However, its specific impact on the liver cancer microenvironment, particularly on tumor-associated macrophages (TAMs), remains underexplored[17]. TAMs, particularly the M2 phenotype-TAMs (M2-TAMs), play a crucial role in tumor progression by promoting tumor growth, metastasis, and angiogenesis[18]. These macrophages are known to facilitate an immunosuppressive environment through pathways such as nuclear factor kappa B, interleukin-6/signal transducers and activators of transcription 3, and Wnt/β-catenin[19-21]. Reversing TAM polarization from the tumor-promoting M2-TAMs to the tumor-inhibiting M1 phenotype represents a promising therapeutic strategy for cancer treatment[22]. In the article written by Huang et al[23], published in recently, the authors explore the anti-liver cancer effects of CB with a focus on its ability to modulate the Wnt/β-catenin pathway and inhibit M2-TAM polarization. This article aims to highlight the significance of these findings, discussing the potential mechanisms through which CB exerts its effects and the implications for future liver cancer therapies.

The comprehensive approach adopted in this study, encompassing the identification of active CB components using advanced mass spectrometry, evaluation of anti-neoplastic effects in animal models, and elucidation of underlying mechanisms via network pharmacology, transcriptomics, and molecular docking, provides a robust framework for understanding the therapeutic potential of CB[24,25]. By shedding light on the interaction between CB and the Wnt/β-catenin pathway, this study offers valuable insights into the development of novel anti-cancer strategies that leverage TCM.

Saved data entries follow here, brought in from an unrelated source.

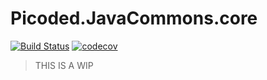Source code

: # Picoded.JavaCommons.core

[![Build Status](https://travis-ci.org/picoded/JavaCommons-core.svg?branch=master)](https://travis-ci.org/picoded/JavaCommons-core)
[![codecov](https://codecov.io/gh/picoded/JavaCommons-core/branch/master/graph/badge.svg)](https://codecov.io/gh/picoded/JavaCommons-core)

> THIS IS A WIP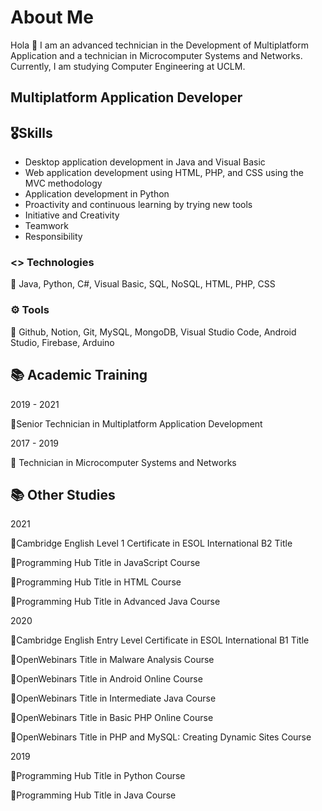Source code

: # About Me

Hola 👋 I am an advanced technician in the Development of Multiplatform Application and a technician in Microcomputer Systems and Networks. Currently, I am studying Computer Engineering at UCLM.

## Multiplatform Application Developer

## 🎖Skills

- Desktop application development in Java and Visual Basic
- Web application development using HTML, PHP, and CSS using the MVC methodology
- Application development in Python
- Proactivity and continuous learning by trying new tools
- Initiative and Creativity
- Teamwork
- Responsibility

### <> Technologies

📌 Java, Python, C#, Visual Basic, SQL, NoSQL, HTML, PHP, CSS

### ⚙️ Tools

📌 Github, Notion, Git, MySQL, MongoDB, Visual Studio Code, Android Studio, Firebase, Arduino

## 📚 Academic Training

2019 - 2021

🔸Senior Technician in Multiplatform Application Development

2017 - 2019

🔸 Technician in Microcomputer Systems and Networks

## 📚 Other Studies

2021

🔸Cambridge English Level 1 Certificate in ESOL International B2 Title

🔸Programming Hub Title in JavaScript Course

🔸Programming Hub Title in HTML Course

🔸Programming Hub Title in Advanced Java Course

2020

🔸Cambridge English Entry Level Certificate in ESOL International B1 Title

🔸OpenWebinars Title in Malware Analysis Course

🔸OpenWebinars Title in Android Online Course

🔸OpenWebinars Title in Intermediate Java Course

🔸OpenWebinars Title in Basic PHP Online Course

🔸OpenWebinars Title in PHP and MySQL: Creating Dynamic Sites Course

2019

🔸Programming Hub Title in Python Course

🔸Programming Hub Title in Java Course
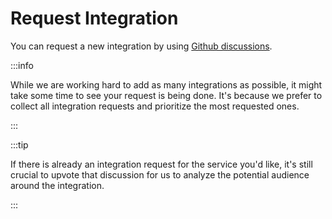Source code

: # Request Integration

You can request a new integration by using [Github discussions](https://github.com/automatisch/automatisch/discussions/categories/integration-request).

:::info

While we are working hard to add as many integrations as possible, it might take some time to see your request is being done. It's because we prefer to collect all integration requests and prioritize the most requested ones.

:::

:::tip

If there is already an integration request for the service you'd like, it's still crucial to upvote that discussion for us to analyze the potential audience around the integration.

:::
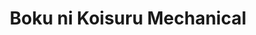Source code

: --- 
title: "Boku ni Koisuru Mechanical"
publishdate: "2019-7-22T16:48:46+02:00"
src: "https://365manga.net/manga/boku-ni-koisuru-mechanical"
image: "https://data.365manga.net/images/thumbnails/6888-boku-ni-koisuru-mechanical.jpg"
description: "Loser Shinjou Maita is trying to get new members for his movie research society club when he stumbles upon angelic first-year Hotohara Shiori. Life seems to be looking up for him, until a strange woman appears in his apartment, warning him that his life is in danger. Basically a Female Terminator protecting you and your 'SEED' from other robots."
---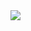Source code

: <img src="https://github-readme-stats.vercel.app/api?username=imad-majid&show_icons=true&theme=dark">
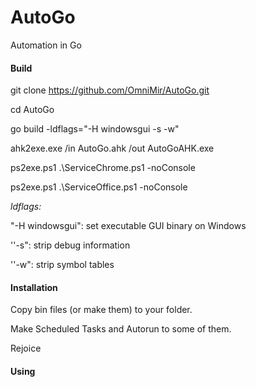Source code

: # AutoGo

Automation in Go



#### Build

git clone https://github.com/OmniMir/AutoGo.git

cd AutoGo

go build -ldflags="-H windowsgui -s -w"

ahk2exe.exe /in AutoGo.ahk /out AutoGoAHK.exe

ps2exe.ps1 .\ServiceChrome.ps1 -noConsole

ps2exe.ps1 .\ServiceOffice.ps1 -noConsole



_ldflags:_

"-H windowsgui": set executable GUI binary on Windows

''-s": strip debug information

''-w": strip symbol tables



#### Installation

Copy bin files (or make them) to your folder.

Make Scheduled Tasks and Autorun to some of them.

Rejoice



#### Using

THERAPEUTIC POTENTIAL OF CB IN LIVER CANCER

The study by Huang et al[23] provides compelling evidence supporting the anti-liver cancer properties of CB. Their findings demonstrate a multifaceted approach that integrates chemical analysis, animal model testing, and advanced bioinformatics to unravel the mechanisms underlying CB’s therapeutic effects[23].

INHIBITION OF LIVER TUMOR GROWTH

One of the primary findings of this study is the ability of CB to significantly inhibit liver tumor growth in vivo. The authors used a nude mouse model and demonstrated that treatment with CB led to a substantial reduction in tumor size and weight compared to the control group[23]. This antineoplastic effect was corroborated by histological analyses showing signs of tumor regression, such as reduced nucleolar staining intensity and the presence of nuclear fragments, particularly at medium and high doses of CB[23]. These results highlight the potent anticancer effects of CB in a preclinical setting, underscoring its potential as a therapeutic agent for liver cancer[23].

MODULATION OF TAMS

A pivotal aspect of the study is the investigation into how CB influences the TME, specifically TAMs. TAMs are known to exist in different phenotypic states, with M2-TAMs promoting tumor growth and metastasis through immunosuppressive pathways[23]. Huang et al[23] showed that CB effectively inhibits the polarization of M2-TAMs both in vitro and in vivo. This was demonstrated through flow cytometry analysis which revealed a reduction in M2-TAM markers such as CD206 and significant downregulation of mRNA levels of C-C motif chemokine 22, arginase-1, transforming growth factor-beta 2, and interleukin-10[23]. These findings are crucial as they suggest that CB can shift the balance towards a tumor-inhibiting microenvironment by suppressing M2-TAM polarization[23].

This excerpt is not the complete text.